4.
La guerra es la paz
La consigna
del partido en el 1984 de Orwell es la guerra es la paz: un lema acorde con el
Ministerio de la Paz, que sustituye al Ministerio de la Guerra o el Ministerio
de la Verdad, donde el protagonista del libro se encarga de escribir la
historia:
Oceanía
estaba en guerra con Asia Oriental; Oceanía había estado siempre en guerra con
Asia Oriental. Una gran parte de la literatura política de aquellos cinco años
quedaba anticuada, absolutamente inservible. Documentos e informes de todas
clases, periódicos, libros, folletos de propaganda, películas, bandas sonaras,
fotografías... todo ellos tenía que ser rectificado a la velocidad del rayo
(Orwell, 1995: 182).
Los
paralelismos de lo descrito en el libro con la época actual son más que
evidentes. Basta comprobar cómo el Islam dejó de ser un aliado de Estados
Unidos en su batalla contra el comunismo para convertirse en el
"enemigo" número uno de la sociedad occidental. Cosas similares
podemos decir de China, la antigua Unión Soviética o diversos países de
Centroamérica.
Evidentemente
aquí se trata de una cuestión de política internacional, pero no podemos
abstraernos de las asombrosas similitudes que hay entre el 1984 de Orwell y los
primeros años del siglo XXI, donde la guerra contra el terrorismo sirve como
excusa para limitar las libertades de la población en aras de la seguridad
global, al igual que en la novela de Orwell, donde la permanente guerra –aunque
con enemigos alternos– justifica el totalitarismo del Gran Hermano.
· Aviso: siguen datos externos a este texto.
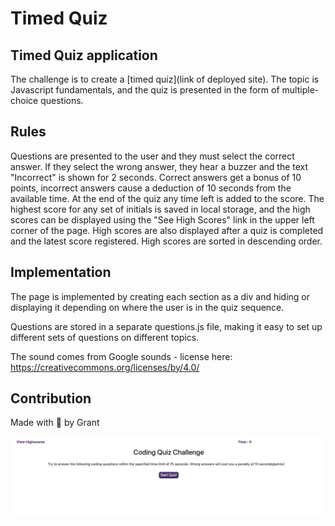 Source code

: # Timed Quiz

## Timed Quiz application  

The challenge is to create a [timed quiz](link of deployed site).  The topic is Javascript fundamentals, and the quiz is presented in the form of multiple-choice questions. 

## Rules 

Questions are presented to the user and they must select the correct answer.  If they select the wrong answer, they hear a buzzer and the text "Incorrect" is shown for 2 seconds.  Correct answers get a bonus of 10 points, incorrect answers cause a deduction of 10 seconds from the available time.   At the end of the quiz any time left is added to the score.  The highest score for any set of initials is saved in local storage, and the high scores can be displayed using the "See High Scores" link in the upper left corner of the page.  High scores are also displayed after a quiz is completed and the latest score registered.  High scores are sorted in descending order. 

## Implementation 

The page is implemented by creating each section as a div and hiding or displaying it depending on where the user is in the quiz sequence.  

Questions are stored in a separate questions.js file, making it easy to set up different sets of questions on different topics.  

The sound comes from Google sounds - license here:  https://creativecommons.org/licenses/by/4.0/ 

## Contribution
Made with 🙏 by Grant

![Timed Quiz](./timedquiz.png)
La similitud
es tal que se descubre además que el lenguaje es utilizado tanto en el Ingsoc
como en la sociedad actual para hacer creer a la ciudadanía que la guerra
asegurará la libertad, la seguridad y la democracia. Que estas afirmaciones las
haga un gobierno o un partido político es comprensible, pero no que se realicen
por los medios, siempre y cuando éstos fueran objetivos y neutrales. El
problema lo encontramos tan pronto como descubrimos el seguidismo que se hace
de la doctrina oficial y su lenguaje. Y es que la terminología que utilizan los
gobiernos para definir determinados hechos o ideas se traslada miméticamente a
los medios de comunicación, que con escaso pudor optan por repetir esos
términos. Conocemos además, que el léxico utilizado para informar sobre un
hecho tiene un valor esencial (Van Dijk 1995: 25). Tampoco hacen faltan muchos
estudios para comprender que una idea, un acto o una persona puede ser
calificada de muchas formas, atendiendo a los numerosos sinónimos de los que
dispone cualquier lengua y, en nuestro caso, el idioma español.
Pero más allá
de que todos los ministerios o departamentos se llamen de defensa –en lugar de
guerra– existen palabras que no son ajenas a los lectores de cualquier
periódico y que al final puede conseguir incluso que una sociedad determinada
termine apoyando una guerra.
Con esos
argumentos se recoge el papel de los medios de comunicación en conflictos como
el de El Salvador y Nicaragua y otros países de Centroamérica, donde Noam
Chomsky hace un estudio exhaustivo del tratamiento mediático realizado acorde
con los intereses políticos del Gobierno estadounidense. Mirando un poco más
atrás en el tiempo los EE.UU. calificaban de “aldeas estratégicas” los campos
de concentración que creaban en Vietnam del Sur (Chomsky, 2005: 278).
Lo cierto es
que ejemplos hay tantos como guerras o "conflictos armados" hay en el
mundo. El interés de un país o una
determinada
administración política va a marcar la línea de los medios de comunicación que
se podrán sumar en masa a la defensa del Reino Unido en la guerra de las
Malvinas o cubrir la guerra en Yugoslavia de una forma absolutamente errónea y
parcial (Pizarroso, 2004: 31, 37-38). Y como es de esperar, la realidad termina
por disiparse en acontecimientos difusos que se escriben una y otra vez según
el interés que hay detrás:
Hay una
guerra de Irak contada por los medios de comunicación occidentales y otra por
los medios árabes. Hay una guerra de Irak interpretada por el Gobierno de
Estados Unidos y otra por la mayoría de los Gobiernos de Europa. Existen
diferentes guerras según la cuenten chiíes, suníes, kurdos, habitantes del
norte, del centro o del sur de Irak, incluso del norte, del centro o del sur de
Bagdad. En España hay una versión de la guerra de Irak, de su origen y sus
efectos construida por la izquierda y otra por la derecha. (Caño, 2005)
5.
Dos minutos de odio
Los minutos
de odio de la novela de Orwell tienen como claro fin conseguir que la población
se identifique con la doctrina del Partido y comparta el odio hacia el enemigo
que, como podemos observar en el libro, cambia según discurre la guerra, con lo
que la población tiene que cambiar el destinatario de su odio, pese a que en
los ciudadanos no hay conciencia real de ese cambio (Orwell, 1995: 180-182).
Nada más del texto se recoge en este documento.